* **WORK REQUEST**:
Repeat exactly the lines of the entries below from the one with "какие результаты достигнуты." through the one with "В канбане всегда", both ends included, and nothing else.

* **RECORDS PROVIDED**:
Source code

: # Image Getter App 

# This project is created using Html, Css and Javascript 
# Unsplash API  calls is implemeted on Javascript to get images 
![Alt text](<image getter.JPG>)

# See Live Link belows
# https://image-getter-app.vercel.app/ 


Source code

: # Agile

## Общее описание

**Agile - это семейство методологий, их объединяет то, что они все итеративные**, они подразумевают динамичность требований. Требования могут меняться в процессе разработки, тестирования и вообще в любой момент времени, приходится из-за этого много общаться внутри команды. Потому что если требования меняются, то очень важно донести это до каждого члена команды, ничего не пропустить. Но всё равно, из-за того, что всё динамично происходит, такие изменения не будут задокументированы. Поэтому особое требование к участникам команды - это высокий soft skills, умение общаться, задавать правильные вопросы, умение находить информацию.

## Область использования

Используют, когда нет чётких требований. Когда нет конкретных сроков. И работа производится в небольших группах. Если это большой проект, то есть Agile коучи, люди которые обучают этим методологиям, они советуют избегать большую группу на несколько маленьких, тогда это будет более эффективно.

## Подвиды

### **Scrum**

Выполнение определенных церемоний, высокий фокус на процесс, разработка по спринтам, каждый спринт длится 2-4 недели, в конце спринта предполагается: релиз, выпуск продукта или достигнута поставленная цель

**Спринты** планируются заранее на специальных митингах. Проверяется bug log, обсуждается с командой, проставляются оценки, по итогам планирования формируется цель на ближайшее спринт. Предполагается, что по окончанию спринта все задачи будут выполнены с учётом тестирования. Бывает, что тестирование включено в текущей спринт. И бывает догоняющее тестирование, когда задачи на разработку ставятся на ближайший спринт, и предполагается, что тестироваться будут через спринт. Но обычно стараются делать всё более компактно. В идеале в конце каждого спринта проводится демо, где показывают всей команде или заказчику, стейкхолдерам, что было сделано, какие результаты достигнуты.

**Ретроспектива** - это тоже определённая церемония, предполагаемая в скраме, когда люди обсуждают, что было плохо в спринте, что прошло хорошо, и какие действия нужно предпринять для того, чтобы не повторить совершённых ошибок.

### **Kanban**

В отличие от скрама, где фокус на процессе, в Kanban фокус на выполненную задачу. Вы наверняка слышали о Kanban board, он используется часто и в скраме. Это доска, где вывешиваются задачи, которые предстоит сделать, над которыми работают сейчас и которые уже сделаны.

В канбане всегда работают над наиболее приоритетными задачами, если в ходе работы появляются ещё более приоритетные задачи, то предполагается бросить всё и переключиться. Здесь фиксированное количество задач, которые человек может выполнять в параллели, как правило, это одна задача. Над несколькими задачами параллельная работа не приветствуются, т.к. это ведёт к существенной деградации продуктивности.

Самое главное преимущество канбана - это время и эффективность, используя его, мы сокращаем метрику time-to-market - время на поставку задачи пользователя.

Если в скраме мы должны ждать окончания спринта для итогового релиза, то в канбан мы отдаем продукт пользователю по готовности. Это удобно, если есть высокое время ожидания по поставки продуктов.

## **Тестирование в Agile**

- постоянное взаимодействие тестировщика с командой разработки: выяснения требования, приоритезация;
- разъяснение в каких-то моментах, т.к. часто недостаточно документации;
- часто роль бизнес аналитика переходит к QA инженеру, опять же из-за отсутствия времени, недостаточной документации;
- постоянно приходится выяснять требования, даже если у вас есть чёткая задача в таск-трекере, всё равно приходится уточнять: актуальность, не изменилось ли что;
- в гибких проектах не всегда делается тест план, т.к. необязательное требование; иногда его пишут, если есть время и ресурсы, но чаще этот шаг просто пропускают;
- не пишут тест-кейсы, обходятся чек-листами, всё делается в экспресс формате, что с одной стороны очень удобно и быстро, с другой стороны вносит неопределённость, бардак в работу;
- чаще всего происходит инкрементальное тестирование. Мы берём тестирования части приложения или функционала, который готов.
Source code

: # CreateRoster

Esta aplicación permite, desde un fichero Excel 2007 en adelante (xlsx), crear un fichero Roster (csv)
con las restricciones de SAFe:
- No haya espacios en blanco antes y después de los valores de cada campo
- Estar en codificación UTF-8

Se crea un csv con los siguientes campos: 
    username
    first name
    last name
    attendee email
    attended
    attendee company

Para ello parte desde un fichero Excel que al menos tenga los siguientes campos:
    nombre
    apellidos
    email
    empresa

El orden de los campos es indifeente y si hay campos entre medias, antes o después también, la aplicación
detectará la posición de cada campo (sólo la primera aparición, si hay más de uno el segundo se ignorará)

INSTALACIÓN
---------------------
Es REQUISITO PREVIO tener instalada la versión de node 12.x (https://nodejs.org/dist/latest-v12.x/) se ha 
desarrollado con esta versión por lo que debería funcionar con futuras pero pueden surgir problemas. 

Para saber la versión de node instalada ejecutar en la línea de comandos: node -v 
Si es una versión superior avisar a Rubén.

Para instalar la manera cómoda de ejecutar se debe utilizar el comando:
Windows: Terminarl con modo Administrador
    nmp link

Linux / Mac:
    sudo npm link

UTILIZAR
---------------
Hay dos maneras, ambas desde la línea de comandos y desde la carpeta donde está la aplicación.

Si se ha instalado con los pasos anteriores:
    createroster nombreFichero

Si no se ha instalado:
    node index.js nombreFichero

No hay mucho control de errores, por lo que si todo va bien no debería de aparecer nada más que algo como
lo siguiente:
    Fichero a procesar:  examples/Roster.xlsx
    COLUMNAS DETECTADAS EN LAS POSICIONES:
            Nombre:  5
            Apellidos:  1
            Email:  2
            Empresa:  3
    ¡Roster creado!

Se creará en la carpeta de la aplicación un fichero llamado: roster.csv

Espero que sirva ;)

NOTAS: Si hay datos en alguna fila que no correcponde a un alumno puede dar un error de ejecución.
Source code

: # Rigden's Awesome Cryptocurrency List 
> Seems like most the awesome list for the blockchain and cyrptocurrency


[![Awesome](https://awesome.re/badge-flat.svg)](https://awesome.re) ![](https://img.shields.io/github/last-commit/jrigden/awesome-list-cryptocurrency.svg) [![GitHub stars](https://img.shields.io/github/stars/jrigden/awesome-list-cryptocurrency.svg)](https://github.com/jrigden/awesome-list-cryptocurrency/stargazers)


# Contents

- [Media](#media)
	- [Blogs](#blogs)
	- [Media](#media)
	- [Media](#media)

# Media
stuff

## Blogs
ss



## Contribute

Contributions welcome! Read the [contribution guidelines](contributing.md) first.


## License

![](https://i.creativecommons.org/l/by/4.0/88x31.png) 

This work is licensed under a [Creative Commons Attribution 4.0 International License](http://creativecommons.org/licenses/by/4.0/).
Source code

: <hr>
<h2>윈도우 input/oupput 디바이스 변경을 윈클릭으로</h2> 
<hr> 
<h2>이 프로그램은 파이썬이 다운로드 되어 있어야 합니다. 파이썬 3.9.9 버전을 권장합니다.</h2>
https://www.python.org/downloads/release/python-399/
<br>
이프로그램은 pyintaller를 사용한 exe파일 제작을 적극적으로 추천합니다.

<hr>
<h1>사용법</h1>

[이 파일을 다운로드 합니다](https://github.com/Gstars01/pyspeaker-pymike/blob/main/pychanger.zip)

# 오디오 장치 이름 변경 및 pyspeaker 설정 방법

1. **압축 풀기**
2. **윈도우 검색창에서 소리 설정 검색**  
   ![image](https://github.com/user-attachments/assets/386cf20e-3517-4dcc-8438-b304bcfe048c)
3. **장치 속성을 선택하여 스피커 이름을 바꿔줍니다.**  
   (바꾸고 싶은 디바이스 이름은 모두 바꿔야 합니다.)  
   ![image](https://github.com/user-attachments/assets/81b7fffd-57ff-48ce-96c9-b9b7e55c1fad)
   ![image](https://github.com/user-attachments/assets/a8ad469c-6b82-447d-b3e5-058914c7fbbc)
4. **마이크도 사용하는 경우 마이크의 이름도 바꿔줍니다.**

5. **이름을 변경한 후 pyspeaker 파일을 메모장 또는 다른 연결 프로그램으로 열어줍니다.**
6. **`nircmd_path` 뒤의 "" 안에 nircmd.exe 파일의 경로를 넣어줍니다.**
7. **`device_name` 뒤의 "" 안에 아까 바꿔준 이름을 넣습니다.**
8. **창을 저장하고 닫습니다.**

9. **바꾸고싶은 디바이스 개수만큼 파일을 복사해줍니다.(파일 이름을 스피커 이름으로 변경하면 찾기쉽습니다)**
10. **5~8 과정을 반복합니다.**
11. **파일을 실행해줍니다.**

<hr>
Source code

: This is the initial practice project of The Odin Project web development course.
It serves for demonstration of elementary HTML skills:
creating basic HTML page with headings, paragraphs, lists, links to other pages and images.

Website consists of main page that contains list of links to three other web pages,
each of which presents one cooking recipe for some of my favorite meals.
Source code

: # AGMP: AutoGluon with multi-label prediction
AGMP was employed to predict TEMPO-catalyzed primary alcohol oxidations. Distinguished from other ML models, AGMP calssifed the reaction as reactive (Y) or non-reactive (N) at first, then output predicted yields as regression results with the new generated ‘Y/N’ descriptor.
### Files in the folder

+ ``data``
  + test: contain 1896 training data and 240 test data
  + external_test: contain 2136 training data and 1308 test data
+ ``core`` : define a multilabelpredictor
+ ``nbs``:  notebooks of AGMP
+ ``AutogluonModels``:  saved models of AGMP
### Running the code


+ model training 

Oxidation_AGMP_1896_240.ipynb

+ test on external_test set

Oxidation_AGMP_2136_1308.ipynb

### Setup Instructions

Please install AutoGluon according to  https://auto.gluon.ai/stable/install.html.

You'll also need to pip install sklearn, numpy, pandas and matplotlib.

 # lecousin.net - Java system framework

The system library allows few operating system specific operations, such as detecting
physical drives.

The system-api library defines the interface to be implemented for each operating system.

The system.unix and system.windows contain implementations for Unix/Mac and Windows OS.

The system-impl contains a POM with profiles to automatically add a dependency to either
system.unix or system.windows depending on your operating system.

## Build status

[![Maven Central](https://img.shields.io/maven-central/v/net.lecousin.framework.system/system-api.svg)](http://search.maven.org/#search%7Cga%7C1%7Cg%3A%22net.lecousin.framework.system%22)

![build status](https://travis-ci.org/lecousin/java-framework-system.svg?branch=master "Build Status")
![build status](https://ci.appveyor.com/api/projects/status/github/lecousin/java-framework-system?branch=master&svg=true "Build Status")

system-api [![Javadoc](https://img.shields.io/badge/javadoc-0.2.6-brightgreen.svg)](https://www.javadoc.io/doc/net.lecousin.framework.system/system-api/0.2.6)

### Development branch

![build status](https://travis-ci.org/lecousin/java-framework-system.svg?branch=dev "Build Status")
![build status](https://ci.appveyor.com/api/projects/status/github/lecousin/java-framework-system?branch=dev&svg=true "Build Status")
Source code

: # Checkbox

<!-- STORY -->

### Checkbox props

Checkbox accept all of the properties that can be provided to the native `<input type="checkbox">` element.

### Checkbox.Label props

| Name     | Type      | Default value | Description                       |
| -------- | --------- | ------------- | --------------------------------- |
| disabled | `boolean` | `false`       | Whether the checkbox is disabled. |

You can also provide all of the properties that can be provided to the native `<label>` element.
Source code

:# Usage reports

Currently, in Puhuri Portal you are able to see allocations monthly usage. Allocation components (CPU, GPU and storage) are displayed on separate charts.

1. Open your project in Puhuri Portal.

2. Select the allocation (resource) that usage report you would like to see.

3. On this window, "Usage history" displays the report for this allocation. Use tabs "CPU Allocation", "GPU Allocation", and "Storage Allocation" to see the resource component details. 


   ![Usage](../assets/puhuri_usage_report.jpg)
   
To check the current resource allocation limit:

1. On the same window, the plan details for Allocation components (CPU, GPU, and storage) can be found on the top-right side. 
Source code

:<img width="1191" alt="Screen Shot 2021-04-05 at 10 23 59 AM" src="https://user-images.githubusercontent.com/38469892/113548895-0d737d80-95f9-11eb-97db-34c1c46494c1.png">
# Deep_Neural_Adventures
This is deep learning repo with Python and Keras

* **OUTPUT BELOW**:
**Спринты** планируются заранее на специальных митингах. Проверяется bug log, обсуждается с командой, проставляются оценки, по итогам планирования формируется цель на ближайшее спринт. Предполагается, что по окончанию спринта все задачи будут выполнены с учётом тестирования. Бывает, что тестирование включено в текущей спринт. И бывает догоняющее тестирование, когда задачи на разработку ставятся на ближайший спринт, и предполагается, что тестироваться будут через спринт. Но обычно стараются делать всё более компактно. В идеале в конце каждого спринта проводится демо, где показывают всей команде или заказчику, стейкхолдерам, что было сделано, какие результаты достигнуты.

**Ретроспектива** - это тоже определённая церемония, предполагаемая в скраме, когда люди обсуждают, что было плохо в спринте, что прошло хорошо, и какие действия нужно предпринять для того, чтобы не повторить совершённых ошибок.

### **Kanban**

В отличие от скрама, где фокус на процессе, в Kanban фокус на выполненную задачу. Вы наверняка слышали о Kanban board, он используется часто и в скраме. Это доска, где вывешиваются задачи, которые предстоит сделать, над которыми работают сейчас и которые уже сделаны.

В канбане всегда работают над наиболее приоритетными задачами, если в ходе работы появляются ещё более приоритетные задачи, то предполагается бросить всё и переключиться. Здесь фиксированное количество задач, которые человек может выполнять в параллели, как правило, это одна задача. Над несколькими задачами параллельная работа не приветствуются, т.к. это ведёт к существенной деградации продуктивности.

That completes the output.